There comes a time in all our lives when we are faced with a
decision that stands out from the rest,
that marks the way our lives will go, and helps determine who
the hell we really are. There was a
period of time in my life, a long, long time ago, when I was a
selfish, self absorbed bitch, that set my
self-obsesed brain really thinking for the first time in my
superficial life. There is one word, one single
name, that, when heard, brings back that bitterweet time, the
happiness that came after it, and the tragedy
that followed. One single name, that represents the essence of
me, and the homocidal way that I felt when he was
so violently ripped from my life. Xander. There, even thinking
it now, my eyes fill up with tears, and I start
to cry.
Things still remind me of that fateful night that marked the
end of high school, and, as I was later to find out,
the end of the happiest time of my life. The dark night sky, the
full silver moon, the feel of his arm around me...
By that time, my decision had already been made. I had
traded my social status, my popularity, for him, the lame
nerd. The lame nerd that I loved with all my heart and that I
never have found a replacement for. The vampire
that jumped out of the bushes.
His body was never found. But the vampire's was, oh it was.
After a year of training harder then Buffy, I found the
monster. And I slowly tortured him, every second of inflicting
the pain reprisenting every second of my pain.

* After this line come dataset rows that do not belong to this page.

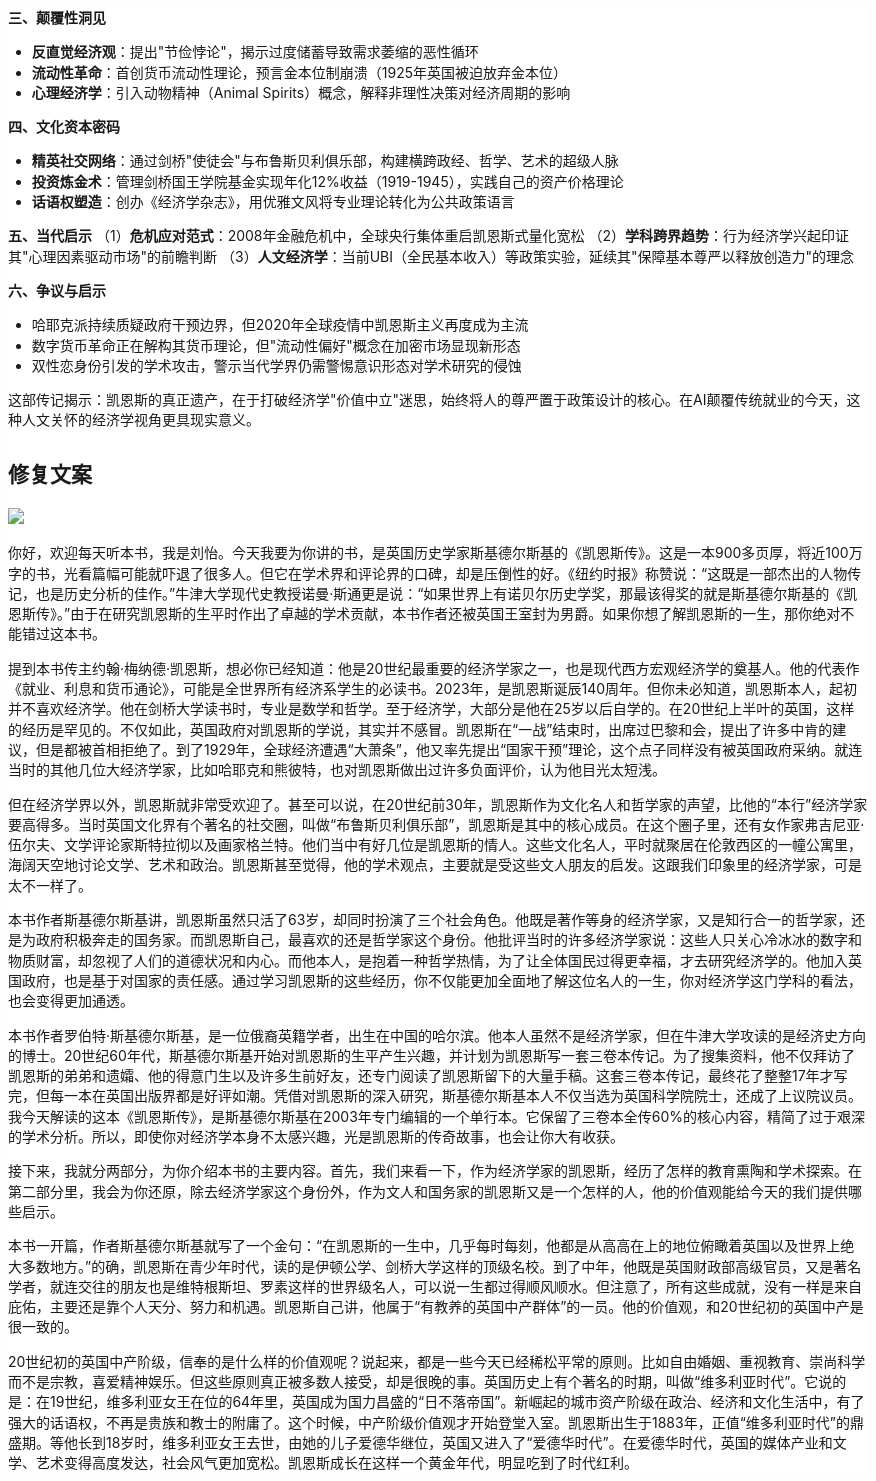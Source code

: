 **三、颠覆性洞见**
- **反直觉经济观**：提出"节俭悖论"，揭示过度储蓄导致需求萎缩的恶性循环
- **流动性革命**：首创货币流动性理论，预言金本位制崩溃（1925年英国被迫放弃金本位）
- **心理经济学**：引入动物精神（Animal Spirits）概念，解释非理性决策对经济周期的影响

**四、文化资本密码**
- **精英社交网络**：通过剑桥"使徒会"与布鲁斯贝利俱乐部，构建横跨政经、哲学、艺术的超级人脉
- **投资炼金术**：管理剑桥国王学院基金实现年化12%收益（1919-1945），实践自己的资产价格理论
- **话语权塑造**：创办《经济学杂志》，用优雅文风将专业理论转化为公共政策语言

**五、当代启示**
（1）**危机应对范式**：2008年金融危机中，全球央行集体重启凯恩斯式量化宽松
（2）**学科跨界趋势**：行为经济学兴起印证其"心理因素驱动市场"的前瞻判断
（3）**人文经济学**：当前UBI（全民基本收入）等政策实验，延续其"保障基本尊严以释放创造力"的理念

**六、争议与启示**
- 哈耶克派持续质疑政府干预边界，但2020年全球疫情中凯恩斯主义再度成为主流
- 数字货币革命正在解构其货币理论，但"流动性偏好"概念在加密市场显现新形态
- 双性恋身份引发的学术攻击，警示当代学界仍需警惕意识形态对学术研究的侵蚀

这部传记揭示：凯恩斯的真正遗产，在于打破经济学"价值中立"迷思，始终将人的尊严置于政策设计的核心。在AI颠覆传统就业的今天，这种人文关怀的经济学视角更具现实意义。

## 修复文案

![](https://piccdn2.umiwi.com/uploader/image/ddarticle/2023080815/1816210703040670832/080815.jpeg)

你好，欢迎每天听本书，我是刘怡。今天我要为你讲的书，是英国历史学家斯基德尔斯基的《凯恩斯传》。这是一本900多页厚，将近100万字的书，光看篇幅可能就吓退了很多人。但它在学术界和评论界的口碑，却是压倒性的好。《纽约时报》称赞说：“这既是一部杰出的人物传记，也是历史分析的佳作。”牛津大学现代史教授诺曼·斯通更是说：“如果世界上有诺贝尔历史学奖，那最该得奖的就是斯基德尔斯基的《凯恩斯传》。”由于在研究凯恩斯的生平时作出了卓越的学术贡献，本书作者还被英国王室封为男爵。如果你想了解凯恩斯的一生，那你绝对不能错过这本书。

提到本书传主约翰·梅纳德·凯恩斯，想必你已经知道：他是20世纪最重要的经济学家之一，也是现代西方宏观经济学的奠基人。他的代表作《就业、利息和货币通论》，可能是全世界所有经济系学生的必读书。2023年，是凯恩斯诞辰140周年。但你未必知道，凯恩斯本人，起初并不喜欢经济学。他在剑桥大学读书时，专业是数学和哲学。至于经济学，大部分是他在25岁以后自学的。在20世纪上半叶的英国，这样的经历是罕见的。不仅如此，英国政府对凯恩斯的学说，其实并不感冒。凯恩斯在“一战”结束时，出席过巴黎和会，提出了许多中肯的建议，但是都被首相拒绝了。到了1929年，全球经济遭遇“大萧条”，他又率先提出“国家干预”理论，这个点子同样没有被英国政府采纳。就连当时的其他几位大经济学家，比如哈耶克和熊彼特，也对凯恩斯做出过许多负面评价，认为他目光太短浅。

但在经济学界以外，凯恩斯就非常受欢迎了。甚至可以说，在20世纪前30年，凯恩斯作为文化名人和哲学家的声望，比他的“本行”经济学家要高得多。当时英国文化界有个著名的社交圈，叫做“布鲁斯贝利俱乐部”，凯恩斯是其中的核心成员。在这个圈子里，还有女作家弗吉尼亚·伍尔夫、文学评论家斯特拉彻以及画家格兰特。他们当中有好几位是凯恩斯的情人。这些文化名人，平时就聚居在伦敦西区的一幢公寓里，海阔天空地讨论文学、艺术和政治。凯恩斯甚至觉得，他的学术观点，主要就是受这些文人朋友的启发。这跟我们印象里的经济学家，可是太不一样了。

本书作者斯基德尔斯基讲，凯恩斯虽然只活了63岁，却同时扮演了三个社会角色。他既是著作等身的经济学家，又是知行合一的哲学家，还是为政府积极奔走的国务家。而凯恩斯自己，最喜欢的还是哲学家这个身份。他批评当时的许多经济学家说：这些人只关心冷冰冰的数字和物质财富，却忽视了人们的道德状况和内心。而他本人，是抱着一种哲学热情，为了让全体国民过得更幸福，才去研究经济学的。他加入英国政府，也是基于对国家的责任感。通过学习凯恩斯的这些经历，你不仅能更加全面地了解这位名人的一生，你对经济学这门学科的看法，也会变得更加通透。

本书作者罗伯特·斯基德尔斯基，是一位俄裔英籍学者，出生在中国的哈尔滨。他本人虽然不是经济学家，但在牛津大学攻读的是经济史方向的博士。20世纪60年代，斯基德尔斯基开始对凯恩斯的生平产生兴趣，并计划为凯恩斯写一套三卷本传记。为了搜集资料，他不仅拜访了凯恩斯的弟弟和遗孀、他的得意门生以及许多生前好友，还专门阅读了凯恩斯留下的大量手稿。这套三卷本传记，最终花了整整17年才写完，但每一本在英国出版界都是好评如潮。凭借对凯恩斯的深入研究，斯基德尔斯基本人不仅当选为英国科学院院士，还成了上议院议员。我今天解读的这本《凯恩斯传》，是斯基德尔斯基在2003年专门编辑的一个单行本。它保留了三卷本全传60%的核心内容，精简了过于艰深的学术分析。所以，即使你对经济学本身不太感兴趣，光是凯恩斯的传奇故事，也会让你大有收获。

接下来，我就分两部分，为你介绍本书的主要内容。首先，我们来看一下，作为经济学家的凯恩斯，经历了怎样的教育熏陶和学术探索。在第二部分里，我会为你还原，除去经济学家这个身份外，作为文人和国务家的凯恩斯又是一个怎样的人，他的价值观能给今天的我们提供哪些启示。

本书一开篇，作者斯基德尔斯基就写了一个金句：“在凯恩斯的一生中，几乎每时每刻，他都是从高高在上的地位俯瞰着英国以及世界上绝大多数地方。”的确，凯恩斯在青少年时代，读的是伊顿公学、剑桥大学这样的顶级名校。到了中年，他既是英国财政部高级官员，又是著名学者，就连交往的朋友也是维特根斯坦、罗素这样的世界级名人，可以说一生都过得顺风顺水。但注意了，所有这些成就，没有一样是来自庇佑，主要还是靠个人天分、努力和机遇。凯恩斯自己讲，他属于“有教养的英国中产群体”的一员。他的价值观，和20世纪初的英国中产是很一致的。

20世纪初的英国中产阶级，信奉的是什么样的价值观呢？说起来，都是一些今天已经稀松平常的原则。比如自由婚姻、重视教育、崇尚科学而不是宗教，喜爱精神娱乐。但这些原则真正被多数人接受，却是很晚的事。英国历史上有个著名的时期，叫做“维多利亚时代”。它说的是：在19世纪，维多利亚女王在位的64年里，英国成为国力昌盛的“日不落帝国”。新崛起的城市资产阶级在政治、经济和文化生活中，有了强大的话语权，不再是贵族和教士的附庸了。这个时候，中产阶级价值观才开始登堂入室。凯恩斯出生于1883年，正值“维多利亚时代”的鼎盛期。等他长到18岁时，维多利亚女王去世，由她的儿子爱德华继位，英国又进入了“爱德华时代”。在爱德华时代，英国的媒体产业和文学、艺术变得高度发达，社会风气更加宽松。凯恩斯成长在这样一个黄金年代，明显吃到了时代红利。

Somehow,
word got out, and no vampire has since bothered me, or any
of my friends. I didn't stake him, but left his holy
water-mutilated body as a warning. I guess everyone was
scared of me after that. I left, started a new life.

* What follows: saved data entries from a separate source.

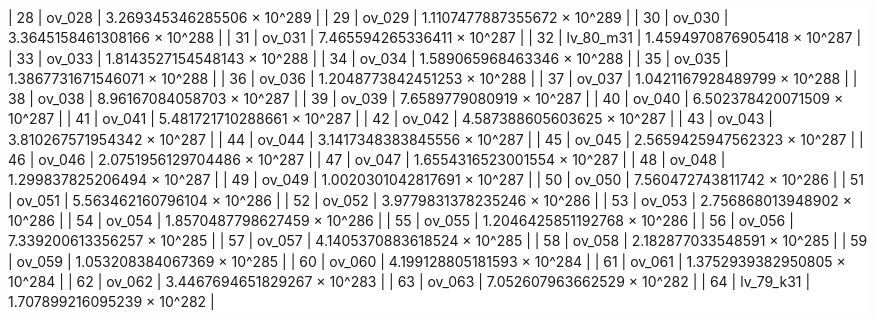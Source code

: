 | 28 | ov_028 | 3.269345346285506 × 10^289 |
| 29 | ov_029 | 1.1107477887355672 × 10^289 |
| 30 | ov_030 | 3.3645158461308166 × 10^288 |
| 31 | ov_031 | 7.465594265336411 × 10^287 |
| 32 | lv_80_m31 | 1.4594970876905418 × 10^287 |
| 33 | ov_033 | 1.8143527154548143 × 10^288 |
| 34 | ov_034 | 1.589065968463346 × 10^288 |
| 35 | ov_035 | 1.3867731671546071 × 10^288 |
| 36 | ov_036 | 1.2048773842451253 × 10^288 |
| 37 | ov_037 | 1.0421167928489799 × 10^288 |
| 38 | ov_038 | 8.96167084058703 × 10^287 |
| 39 | ov_039 | 7.6589779080919 × 10^287 |
| 40 | ov_040 | 6.502378420071509 × 10^287 |
| 41 | ov_041 | 5.481721710288661 × 10^287 |
| 42 | ov_042 | 4.587388605603625 × 10^287 |
| 43 | ov_043 | 3.810267571954342 × 10^287 |
| 44 | ov_044 | 3.1417348383845556 × 10^287 |
| 45 | ov_045 | 2.5659425947562323 × 10^287 |
| 46 | ov_046 | 2.0751956129704486 × 10^287 |
| 47 | ov_047 | 1.6554316523001554 × 10^287 |
| 48 | ov_048 | 1.299837825206494 × 10^287 |
| 49 | ov_049 | 1.0020301042817691 × 10^287 |
| 50 | ov_050 | 7.560472743811742 × 10^286 |
| 51 | ov_051 | 5.563462160796104 × 10^286 |
| 52 | ov_052 | 3.9779831378235246 × 10^286 |
| 53 | ov_053 | 2.756868013948902 × 10^286 |
| 54 | ov_054 | 1.8570487798627459 × 10^286 |
| 55 | ov_055 | 1.2046425851192768 × 10^286 |
| 56 | ov_056 | 7.339200613356257 × 10^285 |
| 57 | ov_057 | 4.1405370883618524 × 10^285 |
| 58 | ov_058 | 2.182877033548591 × 10^285 |
| 59 | ov_059 | 1.053208384067369 × 10^285 |
| 60 | ov_060 | 4.199128805181593 × 10^284 |
| 61 | ov_061 | 1.3752939382950805 × 10^284 |
| 62 | ov_062 | 3.4467694651829267 × 10^283 |
| 63 | ov_063 | 7.052607963662529 × 10^282 |
| 64 | lv_79_k31 | 1.707899216095239 × 10^282 |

And now I am back. Back on the twentieth anniversary of
when it happened. His memory will not leave me alone.
I may be a goverment agent now, but inside me there is still
that vulnerable girl that ran at the sight of the monster.
And just the memory of him is enough to bring her out again.
The memory of his sarcastic comments, of the hours of quality
closet time... The vampire had ripped all that away, disbanded
the slayarettes. We never joked again in the time of danger.
I hear something behind me, and as I turn around, I come face
to face with him. Unchanged. A vampire. I drop my gun and
whisper his name. He comes closer. Like I said before, there
are decisions in our life that determine our destiny, and who
we are, really. This is it. Even bigger then my first one. But it
has allready been made for me, because this is a demon inside
of Xander's body, not him. And I grab a stake, the one I had
planned to dust the vampire with, but never did. I slay him,
and he tuns to dust. Now, it is over. The pain is even stronger
than before, but I can take it. The memory of him doesn't turn
me into a sniveling wuss anymore. Now, it gives me power.
Now, intead of being my greatest weakness, it is my biggest
strenght as well. Power to be who I really am, and who I want
to be. Cordelia Harris Chase. As walk out with my head high,
the sunrise greets me and I smile, probably for the first time in
twenty years. Cordelia Harris Chase. I am all cried out, now.